-Als Chris den Frosch trifft-
«Was war das?» Die gleiche Frage wie zuvor, diesmal jedoch aus dem Mund von Mick.
Finn antwortete ihm schnippisch: «Um deine Worte von eben zu zitieren: Woher soll ich das denn wissen? Geh doch einfach nachsehen. Wahrscheinlich hat dein dämliches Frankensteinmonster nebenan ein paar Gläser zerschlagen.»
«Ey, brauchst du jetzt auch ´n Boxhieb, du Zwerg?»

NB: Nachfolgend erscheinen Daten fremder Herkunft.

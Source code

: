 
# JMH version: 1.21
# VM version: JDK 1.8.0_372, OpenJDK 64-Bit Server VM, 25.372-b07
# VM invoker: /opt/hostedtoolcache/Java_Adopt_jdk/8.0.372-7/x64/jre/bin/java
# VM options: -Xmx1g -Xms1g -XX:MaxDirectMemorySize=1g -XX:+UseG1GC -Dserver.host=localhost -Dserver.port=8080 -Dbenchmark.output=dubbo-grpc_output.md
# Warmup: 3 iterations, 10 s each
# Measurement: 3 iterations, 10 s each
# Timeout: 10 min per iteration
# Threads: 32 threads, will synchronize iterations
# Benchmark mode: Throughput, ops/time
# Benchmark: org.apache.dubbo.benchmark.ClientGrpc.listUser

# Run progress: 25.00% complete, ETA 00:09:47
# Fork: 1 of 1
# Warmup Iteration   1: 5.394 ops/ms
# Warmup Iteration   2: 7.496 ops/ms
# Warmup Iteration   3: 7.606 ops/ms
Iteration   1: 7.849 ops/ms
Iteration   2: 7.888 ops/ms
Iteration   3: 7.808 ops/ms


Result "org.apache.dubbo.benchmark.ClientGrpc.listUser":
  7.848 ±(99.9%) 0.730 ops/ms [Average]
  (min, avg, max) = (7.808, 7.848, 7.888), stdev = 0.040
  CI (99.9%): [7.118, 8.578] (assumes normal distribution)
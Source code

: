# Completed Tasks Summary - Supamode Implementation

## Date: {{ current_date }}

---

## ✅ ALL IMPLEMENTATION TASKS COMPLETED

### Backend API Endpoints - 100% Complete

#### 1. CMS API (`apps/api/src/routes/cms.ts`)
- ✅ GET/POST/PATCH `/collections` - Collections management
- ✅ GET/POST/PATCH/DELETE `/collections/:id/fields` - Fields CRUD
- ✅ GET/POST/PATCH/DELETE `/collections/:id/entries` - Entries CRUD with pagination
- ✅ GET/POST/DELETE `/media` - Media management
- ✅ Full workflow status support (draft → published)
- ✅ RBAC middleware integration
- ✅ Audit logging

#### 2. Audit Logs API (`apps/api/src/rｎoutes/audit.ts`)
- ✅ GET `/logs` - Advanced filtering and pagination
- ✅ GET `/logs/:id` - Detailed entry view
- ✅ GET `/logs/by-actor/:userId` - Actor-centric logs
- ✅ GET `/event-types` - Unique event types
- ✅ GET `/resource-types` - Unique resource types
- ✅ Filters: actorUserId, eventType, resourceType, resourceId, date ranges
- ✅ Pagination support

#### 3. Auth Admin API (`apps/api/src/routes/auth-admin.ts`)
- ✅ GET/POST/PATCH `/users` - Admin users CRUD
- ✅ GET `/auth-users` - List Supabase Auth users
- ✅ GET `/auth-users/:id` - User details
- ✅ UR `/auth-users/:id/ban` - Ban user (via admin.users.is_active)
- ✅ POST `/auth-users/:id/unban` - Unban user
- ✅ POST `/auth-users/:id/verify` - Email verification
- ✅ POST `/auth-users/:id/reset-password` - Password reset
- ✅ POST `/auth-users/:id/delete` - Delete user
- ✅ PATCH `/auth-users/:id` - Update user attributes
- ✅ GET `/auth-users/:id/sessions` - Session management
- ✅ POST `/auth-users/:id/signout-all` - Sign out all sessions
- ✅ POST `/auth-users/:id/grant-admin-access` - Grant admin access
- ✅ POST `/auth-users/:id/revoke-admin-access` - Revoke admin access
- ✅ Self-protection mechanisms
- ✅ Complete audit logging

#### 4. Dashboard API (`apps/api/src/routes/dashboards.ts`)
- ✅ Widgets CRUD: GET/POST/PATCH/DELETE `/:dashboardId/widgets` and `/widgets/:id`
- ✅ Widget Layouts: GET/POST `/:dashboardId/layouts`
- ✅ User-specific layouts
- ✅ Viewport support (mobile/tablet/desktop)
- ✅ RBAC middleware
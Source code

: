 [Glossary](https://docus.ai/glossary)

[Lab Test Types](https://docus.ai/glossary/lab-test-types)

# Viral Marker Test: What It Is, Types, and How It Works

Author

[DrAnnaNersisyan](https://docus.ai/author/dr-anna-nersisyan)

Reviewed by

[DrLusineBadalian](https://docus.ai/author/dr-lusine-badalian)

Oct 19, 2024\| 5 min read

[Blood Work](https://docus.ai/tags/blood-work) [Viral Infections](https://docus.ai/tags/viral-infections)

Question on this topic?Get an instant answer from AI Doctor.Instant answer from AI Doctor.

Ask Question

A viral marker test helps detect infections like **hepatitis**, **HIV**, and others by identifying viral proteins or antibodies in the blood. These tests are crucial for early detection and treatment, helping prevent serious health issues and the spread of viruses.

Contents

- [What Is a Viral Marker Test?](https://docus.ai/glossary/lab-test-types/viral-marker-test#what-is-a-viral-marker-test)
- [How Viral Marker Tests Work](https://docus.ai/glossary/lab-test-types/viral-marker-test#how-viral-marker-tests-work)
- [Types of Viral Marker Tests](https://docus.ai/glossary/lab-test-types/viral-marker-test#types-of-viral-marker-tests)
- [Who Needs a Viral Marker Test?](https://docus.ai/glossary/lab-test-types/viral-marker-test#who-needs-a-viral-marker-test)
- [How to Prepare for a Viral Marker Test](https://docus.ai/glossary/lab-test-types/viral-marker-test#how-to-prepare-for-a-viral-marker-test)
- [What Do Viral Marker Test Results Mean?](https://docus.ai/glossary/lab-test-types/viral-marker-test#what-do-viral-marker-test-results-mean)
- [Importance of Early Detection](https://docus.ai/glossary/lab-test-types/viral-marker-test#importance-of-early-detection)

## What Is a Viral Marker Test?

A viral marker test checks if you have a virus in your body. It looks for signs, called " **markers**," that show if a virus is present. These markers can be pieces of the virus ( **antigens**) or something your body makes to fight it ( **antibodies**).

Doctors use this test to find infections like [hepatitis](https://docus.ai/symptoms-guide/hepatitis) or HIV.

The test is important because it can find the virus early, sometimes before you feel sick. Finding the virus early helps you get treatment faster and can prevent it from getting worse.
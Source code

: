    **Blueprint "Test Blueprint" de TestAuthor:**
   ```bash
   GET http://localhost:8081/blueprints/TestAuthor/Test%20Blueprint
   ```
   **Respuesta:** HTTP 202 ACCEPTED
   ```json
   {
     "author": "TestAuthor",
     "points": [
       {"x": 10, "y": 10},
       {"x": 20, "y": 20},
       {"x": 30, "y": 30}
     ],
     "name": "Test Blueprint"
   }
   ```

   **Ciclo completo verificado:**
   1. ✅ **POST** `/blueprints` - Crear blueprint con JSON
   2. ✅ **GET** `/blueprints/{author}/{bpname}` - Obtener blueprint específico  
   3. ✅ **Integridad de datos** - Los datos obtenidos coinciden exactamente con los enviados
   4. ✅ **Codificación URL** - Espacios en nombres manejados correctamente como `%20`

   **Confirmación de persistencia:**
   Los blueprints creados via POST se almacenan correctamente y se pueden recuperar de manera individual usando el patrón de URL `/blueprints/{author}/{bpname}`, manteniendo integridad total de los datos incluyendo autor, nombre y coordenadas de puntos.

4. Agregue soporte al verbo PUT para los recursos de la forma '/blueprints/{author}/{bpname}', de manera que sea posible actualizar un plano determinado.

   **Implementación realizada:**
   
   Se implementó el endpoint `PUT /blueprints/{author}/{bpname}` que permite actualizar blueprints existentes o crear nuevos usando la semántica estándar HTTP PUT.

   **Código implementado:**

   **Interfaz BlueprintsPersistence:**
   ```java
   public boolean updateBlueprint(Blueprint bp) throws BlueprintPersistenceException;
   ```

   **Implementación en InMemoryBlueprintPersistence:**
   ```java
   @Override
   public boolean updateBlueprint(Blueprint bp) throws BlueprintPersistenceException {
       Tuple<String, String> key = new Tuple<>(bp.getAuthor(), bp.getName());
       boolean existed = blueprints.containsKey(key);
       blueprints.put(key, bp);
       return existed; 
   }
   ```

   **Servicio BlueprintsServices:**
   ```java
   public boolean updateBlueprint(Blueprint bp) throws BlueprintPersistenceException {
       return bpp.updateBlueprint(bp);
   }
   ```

In Finn stieg Empörung auf: «Du nennst mich Zwerg? Du intellektuelle Amöbe? Komm erst mal raus aus deiner bunten Bilderbuchwelt. Frankenstein ist übrigens die Erfindung einer englischen Autorin, ein Märchen! Aber selbst das weißt du ja nicht mal.»
Micks Gesicht verzerrte sich vor Zorn: «Damit hast du dir jetzt die Abreibung deines Lebens verdient, du verdammter Klugscheißer. Ab sofort werde ich nur noch lachend daneben stehen, wenn dich die anderen auf dem Schulhof wieder ärgern.»
«War ja so klar. Gewalt ist doch die einzige Sprache, die du wirklich verstehst. Dann mach deine blöden Hausaufgaben in Zukunft halt allein. Mit meiner Unterstützung brauchst du jedenfalls nicht mehr rechnen.»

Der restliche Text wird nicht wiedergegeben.